A Short Story about New Orleans

A Short Story about New Orleans

Beyond the historic architecture, the spice-laden cuisine and the beguiling voodoo underground, live close to 500,000 people, mostly poor (more than a quarter live in poverty), mostly black (more than 66 percent), clustered into 73 distinct neighborhoods.

Crime, even before the hurricane, was high. The murder rate has come down in recent years, but remains 10 times the national average.
Last year, researchers had police fire 700 blank rounds in a city neighborhood one afternoon. No one called to report the gunfire.

Maybe New Orleans should be nicknamed The Big Un-Easy, due to a high violent crime rate and a high unemployment rate.
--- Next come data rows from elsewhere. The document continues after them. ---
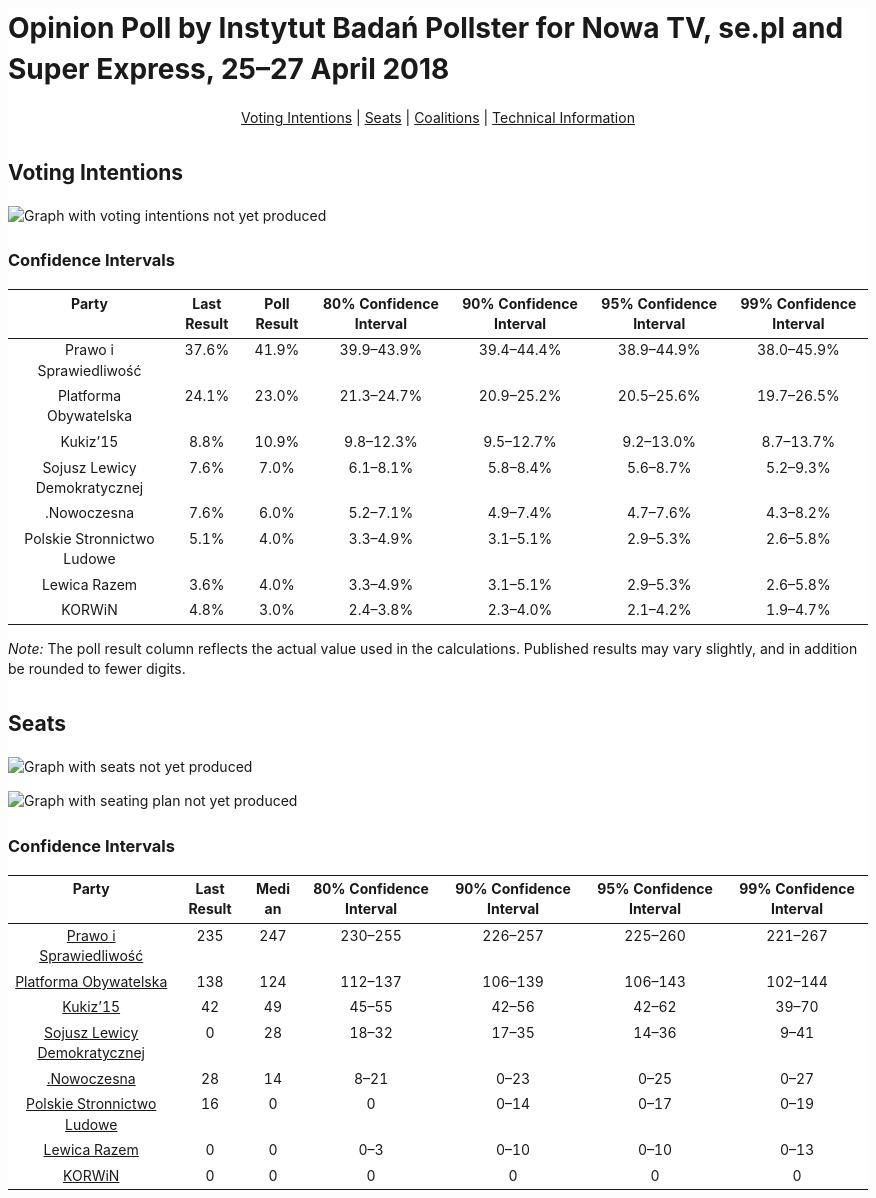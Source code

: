 # Opinion Poll by Instytut Badań Pollster for Nowa TV, se.pl and Super Express, 25–27 April 2018

<p align="center"><a href="#voting-intentions">Voting Intentions</a> | <a href="#seats">Seats</a> | <a href="#coalitions">Coalitions</a> | <a href="#technical-information">Technical Information</a></p>

## Voting Intentions

![Graph with voting intentions not yet produced](2018-04-27-InstytutBadańPollster.png "Voting Intentions")

### Confidence Intervals

| Party | Last Result | Poll Result | 80% Confidence Interval | 90% Confidence Interval | 95% Confidence Interval | 99% Confidence Interval |
|:-----:|:-----------:|:-----------:|:-----------------------:|:-----------------------:|:-----------------------:|:-----------------------:|
| Prawo i Sprawiedliwość | 37.6% | 41.9% | 39.9–43.9% |39.4–44.4% |38.9–44.9% |38.0–45.9% |
| Platforma Obywatelska | 24.1% | 23.0% | 21.3–24.7% |20.9–25.2% |20.5–25.6% |19.7–26.5% |
| Kukiz’15 | 8.8% | 10.9% | 9.8–12.3% |9.5–12.7% |9.2–13.0% |8.7–13.7% |
| Sojusz Lewicy Demokratycznej | 7.6% | 7.0% | 6.1–8.1% |5.8–8.4% |5.6–8.7% |5.2–9.3% |
| .Nowoczesna | 7.6% | 6.0% | 5.2–7.1% |4.9–7.4% |4.7–7.6% |4.3–8.2% |
| Polskie Stronnictwo Ludowe | 5.1% | 4.0% | 3.3–4.9% |3.1–5.1% |2.9–5.3% |2.6–5.8% |
| Lewica Razem | 3.6% | 4.0% | 3.3–4.9% |3.1–5.1% |2.9–5.3% |2.6–5.8% |
| KORWiN | 4.8% | 3.0% | 2.4–3.8% |2.3–4.0% |2.1–4.2% |1.9–4.7% |

*Note:* The poll result column reflects the actual value used in the calculations. Published results may vary slightly, and in addition be rounded to fewer digits.

## Seats

![Graph with seats not yet produced](2018-04-27-InstytutBadańPollster-seats.png "Seats")

![Graph with seating plan not yet produced](2018-04-27-InstytutBadańPollster-seating-plan.png "Seating Plan")

### Confidence Intervals

| Party | Last Result | Median | 80% Confidence Interval | 90% Confidence Interval | 95% Confidence Interval | 99% Confidence Interval |
|:-----:|:-----------:|:------:|:-----------------------:|:-----------------------:|:-----------------------:|:-----------------------:|
| <a href="#prawo-i-sprawiedliwość">Prawo i Sprawiedliwość</a> | 235 | 247 | 230–255 |226–257 |225–260 |221–267 |
| <a href="#platforma-obywatelska">Platforma Obywatelska</a> | 138 | 124 | 112–137 |106–139 |106–143 |102–144 |
| <a href="#kukiz’15">Kukiz’15</a> | 42 | 49 | 45–55 |42–56 |42–62 |39–70 |
| <a href="#sojusz-lewicy-demokratycznej">Sojusz Lewicy Demokratycznej</a> | 0 | 28 | 18–32 |17–35 |14–36 |9–41 |
| <a href="#.nowoczesna">.Nowoczesna</a> | 28 | 14 | 8–21 |0–23 |0–25 |0–27 |
| <a href="#polskie-stronnictwo-ludowe">Polskie Stronnictwo Ludowe</a> | 16 | 0 | 0 |0–14 |0–17 |0–19 |
| <a href="#lewica-razem">Lewica Razem</a> | 0 | 0 | 0–3 |0–10 |0–10 |0–13 |
| <a href="#korwin">KORWiN</a> | 0 | 0 | 0 |0 |0 |0 |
There's also a significant number of suicides and divorces.

The city's school system is a shambles. The district almost went broke this past year teachers nearly missed a paycheck and 55 of the state's 78 worst schools are in New Orleans.
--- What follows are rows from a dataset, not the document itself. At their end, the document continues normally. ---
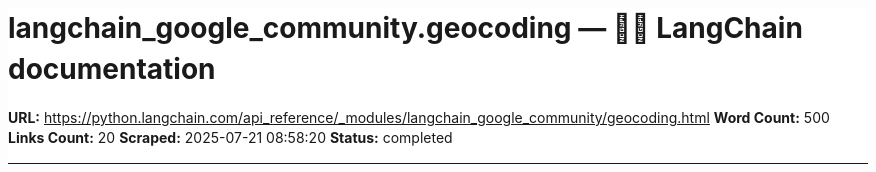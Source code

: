 # langchain_google_community.geocoding — 🦜🔗 LangChain  documentation

**URL:** https://python.langchain.com/api_reference/_modules/langchain_google_community/geocoding.html
**Word Count:** 500
**Links Count:** 20
**Scraped:** 2025-07-21 08:58:20
**Status:** completed

---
Dozens of school employees are under indictment for corruption. But then, corruption in New Orleans is nothing new politicians, judges, the police have all been caught.
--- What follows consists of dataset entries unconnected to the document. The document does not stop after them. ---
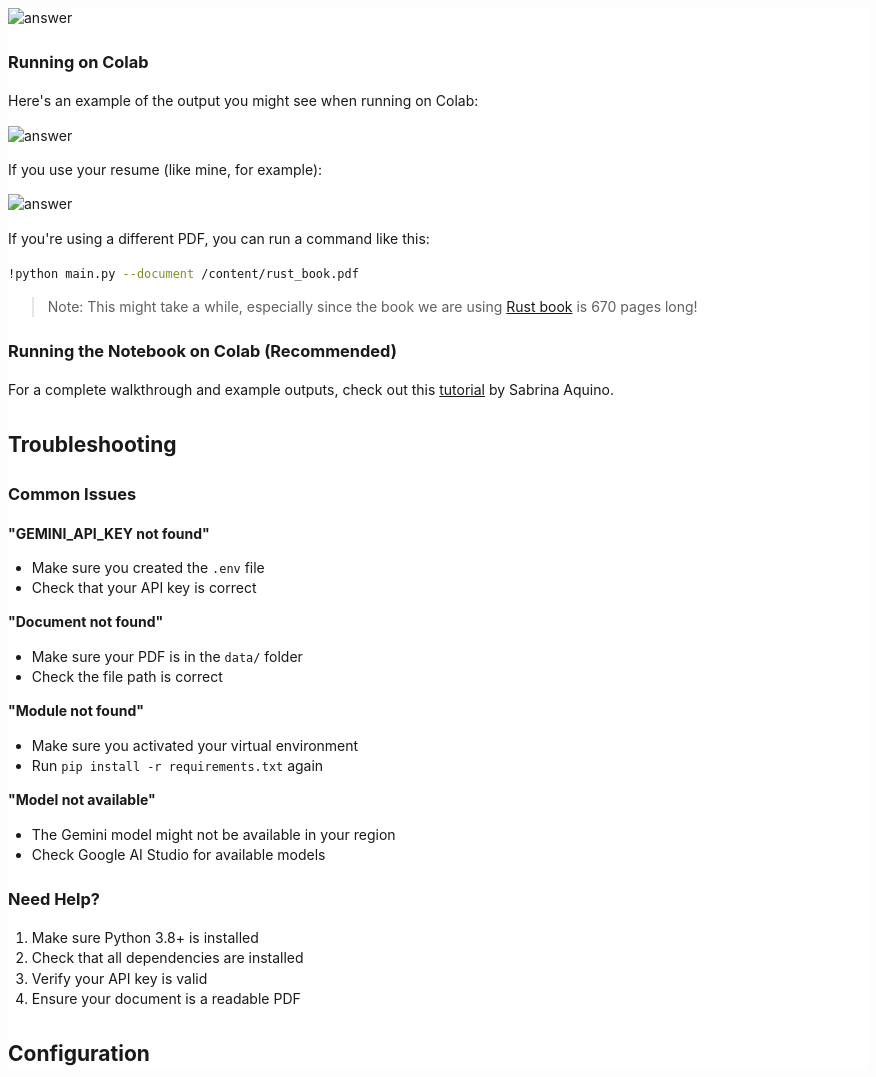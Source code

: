 ![answer](img/s2.png)

### Running on Colab

Here's an example of the output you might see when running on Colab:

![answer](img/s3.png)

If you use your resume (like mine, for example):

![answer](img/s4.png)

If you're using a different PDF, you can run a command like this:

```bash
!python main.py --document /content/rust_book.pdf
```

> Note: This might take a while, especially since the book we are using [Rust book](https://www.scs.stanford.edu/~zyedidia/docs/rust/rust_book.pdf) is 670 pages long!

### Running the Notebook on Colab (Recommended)

For a complete walkthrough and example outputs, check out this [tutorial](https://github.com/sabrinaaquino/rag_chatbot/blob/main/simple_rag_ai_chatbot.ipynb) by Sabrina Aquino.


## Troubleshooting

### Common Issues

**"GEMINI_API_KEY not found"**
- Make sure you created the `.env` file
- Check that your API key is correct

**"Document not found"**
- Make sure your PDF is in the `data/` folder
- Check the file path is correct

**"Module not found"**
- Make sure you activated your virtual environment
- Run `pip install -r requirements.txt` again

**"Model not available"**
- The Gemini model might not be available in your region
- Check Google AI Studio for available models

### Need Help?

1. Make sure Python 3.8+ is installed
2. Check that all dependencies are installed
3. Verify your API key is valid
4. Ensure your document is a readable PDF

## Configuration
These government failures are not merely a matter of incompetence. Louisiana and New Orleans have a long, well-known reputation for corruption: as former congressman Billy Tauzin once put it, "half of Louisiana is under water and the other half is under indictment That's putting it mildly. Adjusted for population size, the state ranks third in the number of elected officials convicted of crimes (Mississippi is No. 1). Recent scandals include the conviction of 14 state judges and an FBI raid on the business and personal files of a Louisiana congressman.

In 1991, a notoriously corrupt Democrat named Edwin Edwards ran for governor against Republican David Duke, a former head of the Ku Klux Klan. Edwards, whose winning campaign included bumper stickers saying "Elect the Crook," is currently serving a 10-year prison sentence for taking bribes from casino owners. Duke recently completed his own prison term for tax fraud.

The rot included the New Orleans Police Department, which in the 1990s had the dubious distinction of being the nation's most corrupt police force and the least effective: the city had the highest murder rate in America. More than 50 officers were eventually convicted of crimes including murder, rape and robbery; two are currently on Death Row.

Ten billion dollars are about to pass into the sticky hands of politicians in the No. 1 and No. 3 most corrupt states in America. Worried about looting? You ain't seen nothing yet.